- _What to produce_: Starting at the first line of the data below, repeat each line word for word up to and including the line with "- **7 arquivos** principais".

(Records excerpted from a collection)
◆ ◆ ◆ ◆ ◆
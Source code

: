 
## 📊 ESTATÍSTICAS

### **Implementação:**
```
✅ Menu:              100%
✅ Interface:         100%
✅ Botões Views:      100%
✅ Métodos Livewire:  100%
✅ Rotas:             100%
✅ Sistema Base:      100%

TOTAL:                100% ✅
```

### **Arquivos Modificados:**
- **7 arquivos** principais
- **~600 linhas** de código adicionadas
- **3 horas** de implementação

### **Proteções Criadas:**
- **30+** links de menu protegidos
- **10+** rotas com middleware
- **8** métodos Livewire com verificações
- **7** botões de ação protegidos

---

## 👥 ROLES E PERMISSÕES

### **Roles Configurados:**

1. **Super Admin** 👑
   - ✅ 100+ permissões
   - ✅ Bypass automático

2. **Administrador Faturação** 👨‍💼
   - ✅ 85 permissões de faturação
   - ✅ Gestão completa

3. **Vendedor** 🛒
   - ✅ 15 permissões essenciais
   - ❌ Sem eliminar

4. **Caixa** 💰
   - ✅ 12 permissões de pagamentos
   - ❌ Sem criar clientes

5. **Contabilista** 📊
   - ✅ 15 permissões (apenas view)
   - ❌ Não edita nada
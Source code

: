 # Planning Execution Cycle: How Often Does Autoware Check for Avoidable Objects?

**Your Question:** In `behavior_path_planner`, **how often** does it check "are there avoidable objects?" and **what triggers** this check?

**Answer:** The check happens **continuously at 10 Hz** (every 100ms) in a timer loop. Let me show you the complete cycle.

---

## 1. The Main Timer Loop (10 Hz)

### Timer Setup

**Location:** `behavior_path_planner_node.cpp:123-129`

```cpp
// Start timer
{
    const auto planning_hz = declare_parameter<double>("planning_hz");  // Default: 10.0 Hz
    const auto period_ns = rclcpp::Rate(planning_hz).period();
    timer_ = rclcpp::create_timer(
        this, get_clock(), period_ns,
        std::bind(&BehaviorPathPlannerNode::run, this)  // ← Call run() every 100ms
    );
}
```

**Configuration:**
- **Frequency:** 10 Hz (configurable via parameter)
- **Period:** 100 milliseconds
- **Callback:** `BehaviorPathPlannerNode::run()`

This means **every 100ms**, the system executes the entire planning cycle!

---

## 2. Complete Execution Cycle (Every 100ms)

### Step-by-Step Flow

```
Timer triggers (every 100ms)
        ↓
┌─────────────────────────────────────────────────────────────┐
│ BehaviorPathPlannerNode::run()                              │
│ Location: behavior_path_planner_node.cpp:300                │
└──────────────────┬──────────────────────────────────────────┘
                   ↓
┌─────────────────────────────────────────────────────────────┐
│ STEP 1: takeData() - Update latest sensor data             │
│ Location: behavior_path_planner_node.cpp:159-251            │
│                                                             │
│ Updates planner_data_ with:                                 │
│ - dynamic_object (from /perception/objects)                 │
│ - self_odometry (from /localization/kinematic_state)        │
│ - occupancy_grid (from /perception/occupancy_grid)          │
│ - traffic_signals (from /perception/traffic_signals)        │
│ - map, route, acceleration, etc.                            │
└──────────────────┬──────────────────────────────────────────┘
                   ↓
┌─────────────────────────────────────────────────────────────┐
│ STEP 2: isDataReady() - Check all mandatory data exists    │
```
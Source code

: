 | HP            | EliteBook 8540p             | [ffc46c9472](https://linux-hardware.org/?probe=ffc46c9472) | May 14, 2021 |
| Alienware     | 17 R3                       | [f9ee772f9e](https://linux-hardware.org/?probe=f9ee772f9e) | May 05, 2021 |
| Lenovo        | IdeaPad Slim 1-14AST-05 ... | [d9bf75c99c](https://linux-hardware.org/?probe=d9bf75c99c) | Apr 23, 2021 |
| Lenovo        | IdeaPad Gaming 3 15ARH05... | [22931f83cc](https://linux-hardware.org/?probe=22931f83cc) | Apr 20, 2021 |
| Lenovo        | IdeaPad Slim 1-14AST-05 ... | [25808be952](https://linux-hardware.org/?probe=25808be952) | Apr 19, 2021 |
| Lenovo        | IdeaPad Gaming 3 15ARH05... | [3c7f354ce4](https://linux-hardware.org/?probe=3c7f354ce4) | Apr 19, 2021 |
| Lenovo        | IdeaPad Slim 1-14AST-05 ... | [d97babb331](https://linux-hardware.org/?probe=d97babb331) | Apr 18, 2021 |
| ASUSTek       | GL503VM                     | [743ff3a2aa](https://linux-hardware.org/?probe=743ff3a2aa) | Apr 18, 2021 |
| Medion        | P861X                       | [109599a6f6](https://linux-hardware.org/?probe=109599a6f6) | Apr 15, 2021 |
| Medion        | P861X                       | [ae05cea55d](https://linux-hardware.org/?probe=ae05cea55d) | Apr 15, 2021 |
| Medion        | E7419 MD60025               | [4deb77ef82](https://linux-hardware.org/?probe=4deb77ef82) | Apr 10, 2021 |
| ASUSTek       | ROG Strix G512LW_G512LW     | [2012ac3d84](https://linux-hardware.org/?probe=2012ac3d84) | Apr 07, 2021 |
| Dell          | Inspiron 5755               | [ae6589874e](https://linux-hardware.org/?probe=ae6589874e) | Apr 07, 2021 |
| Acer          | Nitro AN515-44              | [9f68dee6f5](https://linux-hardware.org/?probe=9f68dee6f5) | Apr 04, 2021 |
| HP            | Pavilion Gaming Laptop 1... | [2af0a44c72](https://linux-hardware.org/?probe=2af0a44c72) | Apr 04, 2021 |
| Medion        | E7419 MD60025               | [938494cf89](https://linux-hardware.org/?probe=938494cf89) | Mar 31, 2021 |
◆ ◆ ◆ ◆ ◆
- _Answer box_:
Source code

: 
## 📊 ESTATÍSTICAS

### **Implementação:**
```
✅ Menu:              100%
✅ Interface:         100%
✅ Botões Views:      100%
✅ Métodos Livewire:  100%
✅ Rotas:             100%
✅ Sistema Base:      100%

TOTAL:                100% ✅
```

### **Arquivos Modificados:**
- **7 arquivos** principais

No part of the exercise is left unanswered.